Does anyone have the rare pee pee poo poo of the Hannibal Barca Pepe standing in front of a casualty list of the Battle of Canae?
Also, Carthage general, I suppose. I find Carthage one of the most fascinating of the ancient civilizations. Would have been interesting if Rome and Carthage had both survived the Punic Wars and went on to become rival superpowers for millennia
>>423107
>Would have been interesting if Rome and Carthage had both survived the Punic Wars and went on to become rival superpowers for millennia
Basically the UUSR and USA except instead of the Pacific as a boarder it's the Med
>>423118
And it would have culminated in an ancient WWIII around 400-500 AD when both empires were growing weak due to corruption and needed one last hurrah to restore their glory.

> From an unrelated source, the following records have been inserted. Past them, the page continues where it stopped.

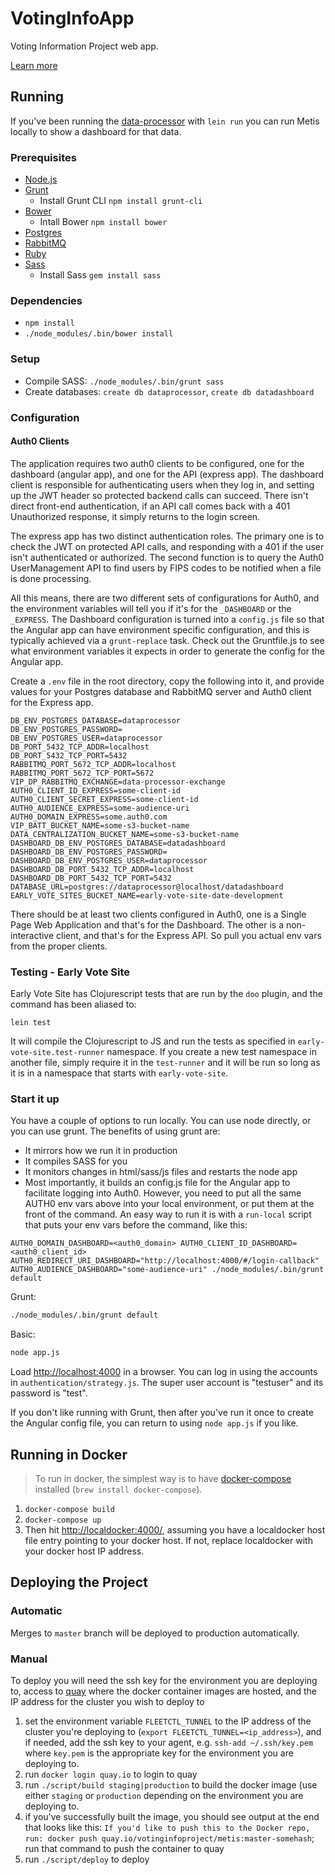 VotingInfoApp
=============

Voting Information Project web app.

[Learn more](https://votinginfoproject.org/)

## Running

If you've been running the [data-processor][data-processor] with `lein run`
you can run Metis locally to show a dashboard for that data.

### Prerequisites

* [Node.js][node]
* [Grunt][grunt]
    * Install Grunt CLI `npm install grunt-cli`
* [Bower][bower]
    * Intall Bower `npm install bower`
* [Postgres][postgres]
* [RabbitMQ][rabbitmq]
* [Ruby][ruby]
* [Sass][sass]
    * Install Sass `gem install sass`

### Dependencies

* `npm install`
* `./node_modules/.bin/bower install`

### Setup

* Compile SASS: `./node_modules/.bin/grunt sass`
* Create databases: `create db dataprocessor`, `create db datadashboard`

### Configuration

#### Auth0 Clients

The application requires two auth0 clients to be configured, one for the dashboard (angular app),
and one for the API (express app). The dashboard client is responsible for authenticating
users when they log in, and setting up the JWT header so protected backend calls can
succeed. There isn't direct front-end authentication, if an API call comes back with a
401 Unauthorized response, it simply returns to the login screen.

The express app has two distinct authentication roles. The primary one is to check
the JWT on protected API calls, and responding with a 401 if the user isn't
authenticated or authorized. The second function is to query the Auth0 UserManagement
API to find users by FIPS codes to be notified when a file is done processing.

All this means, there are two different sets of configurations for Auth0, and the
environment variables will tell you if it's for the `_DASHBOARD` or the `_EXPRESS`.
The Dashboard configuration is turned into a `config.js` file so that the Angular app
can have environment specific configuration, and this is typically achieved via
a `grunt-replace` task. Check out the Gruntfile.js to see what environment variables
it expects in order to generate the config for the Angular app.

Create a `.env` file in the root directory, copy the following into
it, and provide values for your Postgres database and RabbitMQ server and
Auth0 client for the Express app.

```
DB_ENV_POSTGRES_DATABASE=dataprocessor
DB_ENV_POSTGRES_PASSWORD=
DB_ENV_POSTGRES_USER=dataprocessor
DB_PORT_5432_TCP_ADDR=localhost
DB_PORT_5432_TCP_PORT=5432
RABBITMQ_PORT_5672_TCP_ADDR=localhost
RABBITMQ_PORT_5672_TCP_PORT=5672
VIP_DP_RABBITMQ_EXCHANGE=data-processor-exchange
AUTH0_CLIENT_ID_EXPRESS=some-client-id
AUTH0_CLIENT_SECRET_EXPRESS=some-client-id
AUTH0_AUDIENCE_EXPRESS=some-audience-uri
AUTH0_DOMAIN_EXPRESS=some.auth0.com
VIP_BATT_BUCKET_NAME=some-s3-bucket-name
DATA_CENTRALIZATION_BUCKET_NAME=some-s3-bucket-name
DASHBOARD_DB_ENV_POSTGRES_DATABASE=datadashboard
DASHBOARD_DB_ENV_POSTGRES_PASSWORD=
DASHBOARD_DB_ENV_POSTGRES_USER=dataprocessor
DASHBOARD_DB_PORT_5432_TCP_ADDR=localhost
DASHBOARD_DB_PORT_5432_TCP_PORT=5432
DATABASE_URL=postgres://dataprocessor@localhost/datadashboard
EARLY_VOTE_SITES_BUCKET_NAME=early-vote-site-date-development
```

There should be at least two clients configured in Auth0, one is a Single Page Web Application
and that's for the Dashboard. The other is a non-interactive client, and that's for
the Express API. So pull you actual env vars from the proper clients.

### Testing - Early Vote Site

Early Vote Site has Clojurescript tests that are run by the `doo` plugin, and the command has been aliased to:

`lein test`

It will compile the Clojurescript to JS and run the tests as specified in `early-vote-site.test-runner` namespace.
If you create a new test namespace in another file, simply require it in the `test-runner` and it will be run so
long as it is in a namespace that starts with `early-vote-site`.

### Start it up

You have a couple of options to run locally. You can use node directly, or you can use grunt. The benefits of using grunt are:
* It mirrors how we run it in production
* It compiles SASS for you
* It monitors changes in html/sass/js files and restarts the node app
* Most importantly, it builds an config.js file for the Angular app to facilitate logging into Auth0. However, you need to put all the same AUTH0 env vars above into your local environment, or put them at the front of the command. An easy way to run it is with a `run-local` script that puts your env vars before the command, like this:
```
AUTH0_DOMAIN_DASHBOARD=<auth0_domain> AUTH0_CLIENT_ID_DASHBOARD=<auth0_client_id>  AUTH0_REDIRECT_URI_DASHBOARD="http://localhost:4000/#/login-callback"
AUTH0_AUDIENCE_DASHBOARD="some-audience-uri" ./node_modules/.bin/grunt default
```

Grunt:
```sh
./node_modules/.bin/grunt default
```

Basic:
```sh
node app.js
```

Load [http://localhost:4000](http://localhost:4000) in a browser. You
can log in using the accounts in `authentication/strategy.js`. The
super user account is "testuser" and its password is "test".

If you don't like running with Grunt, then after you've run it once to create
the Angular config file, you can return to using `node app.js` if you like.

## Running in Docker

> To run in docker, the simplest way is to have [docker-compose](https://docs.docker.com/compose/)
> installed (`brew install docker-compose`).

1. `docker-compose build`
1. `docker-compose up`
1. Then hit [http://localdocker:4000/](http://localdocker:4000/), assuming you have a localdocker host file entry pointing to your docker host. If not, replace localdocker with your docker host IP address.

## Deploying the Project

### Automatic

Merges to `master` branch will be deployed to production automatically.

### Manual

To deploy you will need the ssh key for the environment you are deploying to, access to [quay](https://quay.io/) where the docker container images are hosted, and the IP address for the cluster you wish to deploy to

1. set the environment variable `FLEETCTL_TUNNEL` to the IP address of the cluster you're deploying to (`export FLEETCTL_TUNNEL=<ip_address>`), and if needed, add the ssh key to your agent, e.g. `ssh-add ~/.ssh/key.pem` where `key.pem` is the appropriate key for the environment you are deploying to.
1. run `docker login quay.io` to login to quay
2. run `./script/build staging|production` to build the docker image (use either `staging` or `production` depending on the environment you are deploying to.
2. if you've successfully built the image, you should see output at the end that looks like this: `If you'd like to push this to the Docker repo, run: docker push quay.io/votinginfoproject/metis:master-somehash`; run that command to push the container to quay
3. run `./script/deploy` to deploy

[data-processor]: https://github.com/votinginfoproject/data-processor
[node]: http://nodejs.org
[grunt]: http://gruntjs.com
[bower]: http://bower.io
[postgres]: http://www.postgresql.org/
[rabbitmq]: http://www.rabbitmq.com/
[ruby]: https://www.ruby-lang.org
[sass]: http://sass-lang.com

God damn that would have been an historian's wet dream. At least to me it would have been
>>423107
Furthermore, I believe Carthage must be destroyed, to be honest
>>423133
>Ricardlo Nixonus
>Johanuss Kennedius
A alliance of Barbarian german states led by Adoplixin Hitlerinx
>>423256
Shut up, old fart. You've told us like what? Three thousand times now? Go marry Carthage if you like it so much!
>>423107
There is a sci-fi book called Romanitas with the general idea being the Roman empire never ending. So you have public crucifixions shown on TV etc.

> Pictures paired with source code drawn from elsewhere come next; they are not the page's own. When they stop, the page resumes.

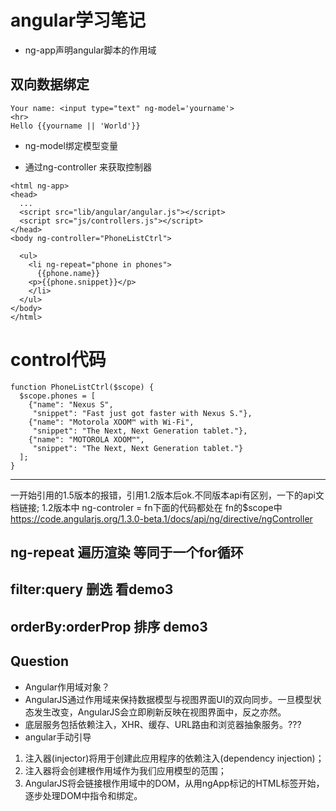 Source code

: # angular学习笔记

* ng-app声明angular脚本的作用域

## 双向数据绑定
```
Your name: <input type="text" ng-model='yourname'>
<hr>
Hello {{yourname || 'World'}}
```
* ng-model绑定模型变量

* 通过ng-controller 来获取控制器 
```
<html ng-app>
<head>
  ...
  <script src="lib/angular/angular.js"></script>
  <script src="js/controllers.js"></script>
</head>
<body ng-controller="PhoneListCtrl">

  <ul>
    <li ng-repeat="phone in phones">
      {{phone.name}}
    <p>{{phone.snippet}}</p>
    </li>
  </ul>
</body>
</html>
```
# control代码
```
function PhoneListCtrl($scope) {
  $scope.phones = [
    {"name": "Nexus S",
     "snippet": "Fast just got faster with Nexus S."},
    {"name": "Motorola XOOM™ with Wi-Fi",
     "snippet": "The Next, Next Generation tablet."},
    {"name": "MOTOROLA XOOM™",
     "snippet": "The Next, Next Generation tablet."}
  ];
}
```
***
一开始引用的1.5版本的报错，引用1.2版本后ok.不同版本api有区别，一下的api文档链接;
1.2版本中 ng-controler = fn下面的代码都处在 fn的$scope中
https://code.angularjs.org/1.3.0-beta.1/docs/api/ng/directive/ngController

## ng-repeat 遍历渲染 等同于一个for循环

## filter:query 删选 看demo3
## orderBy:orderProp 排序 demo3


## Question
* Angular作用域对象？
* AngularJS通过作用域来保持数据模型与视图界面UI的双向同步。一旦模型状态发生改变，AngularJS会立即刷新反映在视图界面中，反之亦然。
* 底层服务包括依赖注入，XHR、缓存、URL路由和浏览器抽象服务。???
* angular手动引导
1. 注入器(injector)将用于创建此应用程序的依赖注入(dependency injection)；
2. 注入器将会创建根作用域作为我们应用模型的范围；
3. AngularJS将会链接根作用域中的DOM，从用ngApp标记的HTML标签开始，逐步处理DOM中指令和绑定。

Obviously the idea of 21st century Romans wasn't compelling enough though so they threw in some psychic mutants too.
>>423304
Was Cato's catchphrase history's first forced meme?
>>423107
>Would have been interesting if Rome and Carthage had both survived the Punic Wars and went on to become rival supowers for millennia.
So basically Roman and Byzantine Empires vs the Arsacid and Sassanid Empires?
>>423312
>the concept of public crucifixion somehow survives through one and a half millennia of Christianity, law reform, the Enlightenment, civil rights movements, and just basic cultural change, all because Rome doesn't fall
>>423332
They also had ready set up, steel crosses on the hillside, like gallows. And it had mechanical spikes that shot out from the inside to pin the victim in place.

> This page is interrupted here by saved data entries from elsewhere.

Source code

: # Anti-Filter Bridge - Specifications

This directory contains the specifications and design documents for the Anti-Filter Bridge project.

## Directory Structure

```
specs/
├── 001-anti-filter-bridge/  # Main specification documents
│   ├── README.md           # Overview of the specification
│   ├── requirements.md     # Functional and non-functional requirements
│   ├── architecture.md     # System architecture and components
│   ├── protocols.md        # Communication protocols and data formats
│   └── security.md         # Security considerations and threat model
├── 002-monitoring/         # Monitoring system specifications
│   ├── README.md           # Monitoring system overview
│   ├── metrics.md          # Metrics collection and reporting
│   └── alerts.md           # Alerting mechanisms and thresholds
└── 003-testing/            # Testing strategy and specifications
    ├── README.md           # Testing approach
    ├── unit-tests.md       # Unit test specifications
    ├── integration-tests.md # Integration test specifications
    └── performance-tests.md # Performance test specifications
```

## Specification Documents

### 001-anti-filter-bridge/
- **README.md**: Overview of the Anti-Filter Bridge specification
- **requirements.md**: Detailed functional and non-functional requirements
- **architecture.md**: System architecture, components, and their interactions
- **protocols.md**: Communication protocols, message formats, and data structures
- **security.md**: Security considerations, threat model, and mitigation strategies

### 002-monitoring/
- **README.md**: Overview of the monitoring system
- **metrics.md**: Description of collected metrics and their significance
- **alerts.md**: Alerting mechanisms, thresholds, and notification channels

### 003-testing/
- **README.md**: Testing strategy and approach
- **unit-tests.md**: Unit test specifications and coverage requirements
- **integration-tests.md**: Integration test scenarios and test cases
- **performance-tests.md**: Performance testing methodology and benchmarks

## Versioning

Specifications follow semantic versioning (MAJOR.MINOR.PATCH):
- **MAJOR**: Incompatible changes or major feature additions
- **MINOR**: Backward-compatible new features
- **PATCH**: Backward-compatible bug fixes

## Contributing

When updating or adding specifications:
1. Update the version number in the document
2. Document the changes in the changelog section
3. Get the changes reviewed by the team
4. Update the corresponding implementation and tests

Interesting idea, badly executed.
>>423323
What's hilarious is that, although romans thought he was a pain in the ass, they kept voting for him, and he never lost an election. Even though they were turning Rome into a degenerate shithole, III-II B.C. romans were clever enough to still vote for the one man who upholded true roman values.
>>423107
>mfw the velites and first ranks pilums always kill the elephants before they make it to my lines
>>423133
We get that with the last roman-persian war.
Eastern rome vs the sassanids-30 fucking years of war, ending with all romes territory lost up to the capital, the city under siege, and a roman army slipping past the persians to take their capital, BTFO a fw field armies, and wreak havoc until the Sassanids agree to give everything back.
The sassanids feel into a viscous cycle of coups, the romans braced for a new golden age, their nemesis finally defeated...
and the Muslims came, just in time for romes cycle of endless war in the east to being again.